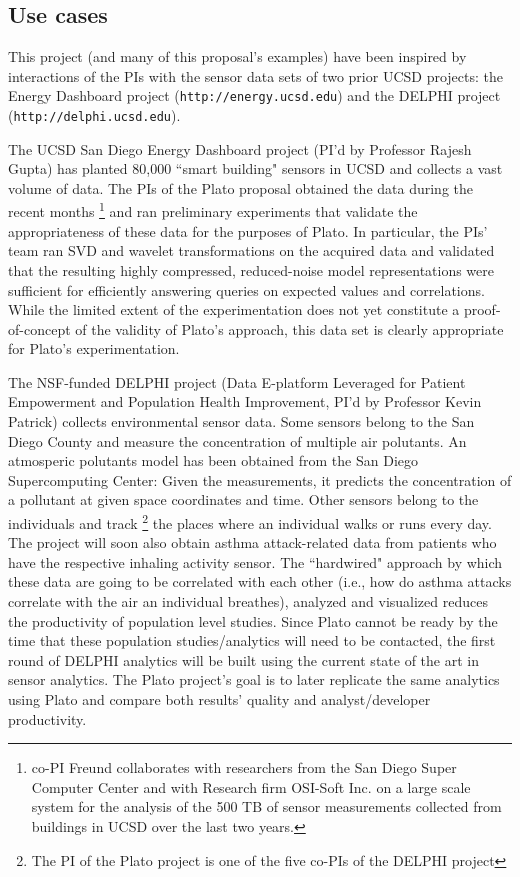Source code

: \subsection{Use cases}
\label{sec:use-cases}
This project (and many of this proposal's examples) have been inspired by interactions of the PIs with the sensor data sets of two prior UCSD projects: the Energy Dashboard project ({\tt http://energy.ucsd.edu}) and the DELPHI project ({\tt http://delphi.ucsd.edu}). 

The UCSD San Diego Energy Dashboard project (PI'd by Professor Rajesh Gupta) has planted 80,000 ``smart building" sensors in UCSD and collects a vast volume of data. The PIs of the Plato proposal obtained the data during the recent months%
\footnote{co-PI Freund collaborates with researchers from the San Diego
Super Computer Center and with Research firm OSI-Soft Inc. on a large
scale system for the analysis of the 500 TB of sensor measurements collected from
buildings in UCSD over the last two years.
} 
and ran preliminary experiments that validate the appropriateness of these data for the purposes of Plato. In particular, the PIs' team ran SVD and wavelet transformations on the acquired data and validated that the resulting highly compressed, reduced-noise model representations were sufficient for efficiently answering queries on expected values and correlations. While the limited extent of the experimentation does not yet constitute a proof-of-concept of the validity of Plato's approach, this data set is clearly appropriate for Plato's experimentation.

The NSF-funded DELPHI project (Data E-platform Leveraged for Patient Empowerment and Population Health Improvement, PI'd by Professor Kevin Patrick) collects environmental sensor data. Some sensors belong to the San Diego County and measure the concentration of multiple air polutants. An atmosperic polutants model has been obtained from the San Diego Supercomputing Center: Given the measurements, it predicts the concentration of a pollutant at given space coordinates and time. Other sensors belong to the individuals and track %
\footnote{The PI of the Plato project is one of the five co-PIs of the DELPHI project} 
the places where an individual walks or runs every day. The project will soon also obtain asthma attack-related data from patients who have the respective inhaling activity sensor. The ``hardwired" approach by which these data are going to be correlated with each other (i.e., how do asthma attacks correlate with the air an individual breathes), analyzed and visualized reduces the productivity of population level studies. Since Plato cannot be ready by the time that these population studies/analytics will need to be contacted, the first round of DELPHI analytics will be built using the current state of the art in sensor analytics. The Plato project's goal is to later replicate the same analytics using Plato and compare both results' quality and analyst/developer productivity.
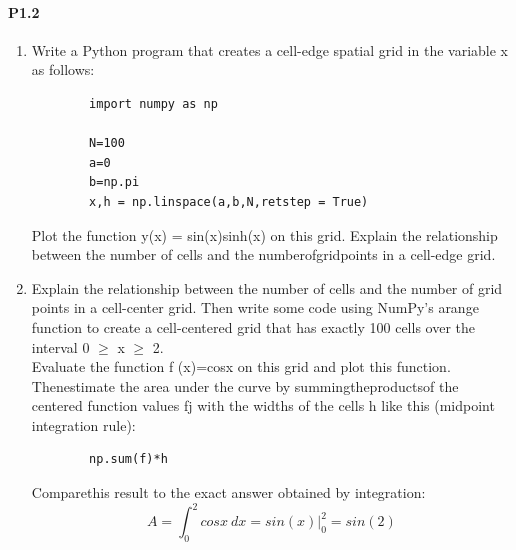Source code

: \documentclass{book}
\theoremstyle{plain}
\theoremstyle{definition}
\numberwithin{exm}{chapter}
\theoremstyle{remark}
\theoremstyle{summary}
\theoremstyle{overview}
\begin{document}
    \paragraph*{P1.2}
    \begin{enumerate}[label=(\alph*)]
    
      \item  Write a Python program that creates a cell-edge spatial grid in the variable x as follows: 
      \begin{lstlisting}
      	import numpy as np
      	
      	N=100
      	a=0
      	b=np.pi
      	x,h = np.linspace(a,b,N,retstep = True)
 		\end{lstlisting}
      Plot the function y(x) = sin(x)sinh(x) on this grid. Explain the relationship between the number of cells and the numberofgridpoints in a cell-edge grid.

    
     
      \item     Explain the relationship between the number of cells and the number of grid points in a cell-center grid. Then write some code using NumPy\rq s arange function to create a cell-centered grid that has exactly 100 cells over the interval 0	$\geq$ x 	$\geq$ 2. 
           \\Evaluate the function f (x)=cosx on this grid and plot this function. Thenestimate the area under the curve by summingtheproductsof the centered function values fj with the widths of the cells h like this (midpoint integration rule):
      
      \begin{lstlisting}
      	np.sum(f)*h
      \end{lstlisting}
      
      Comparethis result to the exact answer obtained by integration: 
      \\      \[A = \int_0^2 cosx \ dx = sin(x) \vert_0^2 = sin(2) \]          
       

\end{enumerate}
\end{document}
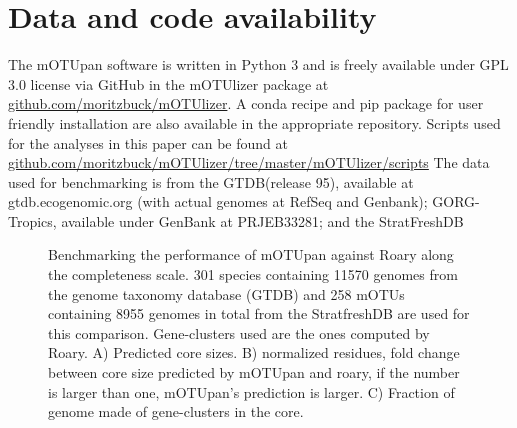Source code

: \documentclass{article}
\begin{document}
\section*{Data and code availability}
The mOTUpan software is written in Python 3 and is freely available under GPL 3.0 license via GitHub in the mOTUlizer package at \href{github.com/moritzbuck/mOTUlizer}{github.com/moritzbuck/mOTUlizer}. A conda recipe and pip package for user friendly installation are also available in the appropriate repository. Scripts used for the analyses in this paper can be found at \href{github.com/moritzbuck/mOTUlizer/tree/master/mOTUlizer/scripts}{github.com/moritzbuck/mOTUlizer/tree/master/mOTUlizer/scripts}
The data used for benchmarking is from the GTDB\citep{parks_2020}(release 95), available at gtdb.ecogenomic.org (with actual genomes at RefSeq and Genbank); GORG-Tropics\cite{pachiadaki_2019}, available under GenBank at PRJEB33281; and the StratFreshDB\citep{buck_2021a}




\begin{figure}
	\caption[mOTUpan vs. roary]
	{	\label{fig:roary}Benchmarking the performance of mOTUpan against Roary along the completeness scale. 301 species containing 11570 genomes from the genome taxonomy database (GTDB) and 258 mOTUs containing 8955 genomes in total from the StratfreshDB are used for this comparison. Gene-clusters used are the ones computed by Roary. A) Predicted core sizes. B) normalized residues, fold change between core size predicted by mOTUpan and roary, if the number is larger than one, mOTUpan’s prediction is larger. C) Fraction of genome made of gene-clusters in the core.}
\end{figure}
\end{document}

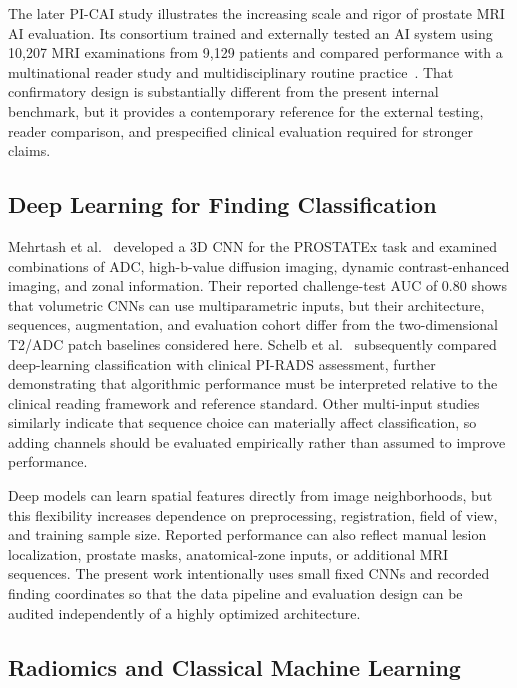 \documentclass[11pt]{article}
\begin{document}
The later PI-CAI study illustrates the increasing scale and rigor of prostate MRI AI evaluation. Its consortium trained and externally tested an AI system using 10,207 MRI examinations from 9,129 patients and compared performance with a multinational reader study and multidisciplinary routine practice~\cite{picai-confirmatory}. That confirmatory design is substantially different from the present internal benchmark, but it provides a contemporary reference for the external testing, reader comparison, and prespecified clinical evaluation required for stronger claims.

\subsection{Deep Learning for Finding Classification}\label{sec:2.2}

Mehrtash et al.~\cite{mehrtash-prostatex} developed a 3D CNN for the PROSTATEx task and examined combinations of ADC, high-b-value diffusion imaging, dynamic contrast-enhanced imaging, and zonal information. Their reported challenge-test AUC of 0.80 shows that volumetric CNNs can use multiparametric inputs, but their architecture, sequences, augmentation, and evaluation cohort differ from the two-dimensional T2/ADC patch baselines considered here. Schelb et al.~\cite{schelb-pirads} subsequently compared deep-learning classification with clinical PI-RADS assessment, further demonstrating that algorithmic performance must be interpreted relative to the clinical reading framework and reference standard. Other multi-input studies similarly indicate that sequence choice can materially affect classification, so adding channels should be evaluated empirically rather than assumed to improve performance.

Deep models can learn spatial features directly from image neighborhoods, but this flexibility increases dependence on preprocessing, registration, field of view, and training sample size. Reported performance can also reflect manual lesion localization, prostate masks, anatomical-zone inputs, or additional MRI sequences. The present work intentionally uses small fixed CNNs and recorded finding coordinates so that the data pipeline and evaluation design can be audited independently of a highly optimized architecture.

\subsection{Radiomics and Classical Machine Learning}\label{sec:2.3}
\end{document}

------

- **AIM OF THE TASK**
What you give back must be exactly the lines from the opening line of the entries through the line holding "The UCSD San", with no pictures.

- **TASK ANSWER**
Source code

: \subsection{Use cases}
\label{sec:use-cases}
This project (and many of this proposal's examples) have been inspired by interactions of the PIs with the sensor data sets of two prior UCSD projects: the Energy Dashboard project ({\tt http://energy.ucsd.edu}) and the DELPHI project ({\tt http://delphi.ucsd.edu}). 

The UCSD San Diego Energy Dashboard project (PI'd by Professor Rajesh Gupta) has planted 80,000 ``smart building" sensors in UCSD and collects a vast volume of data. The PIs of the Plato proposal obtained the data during the recent months%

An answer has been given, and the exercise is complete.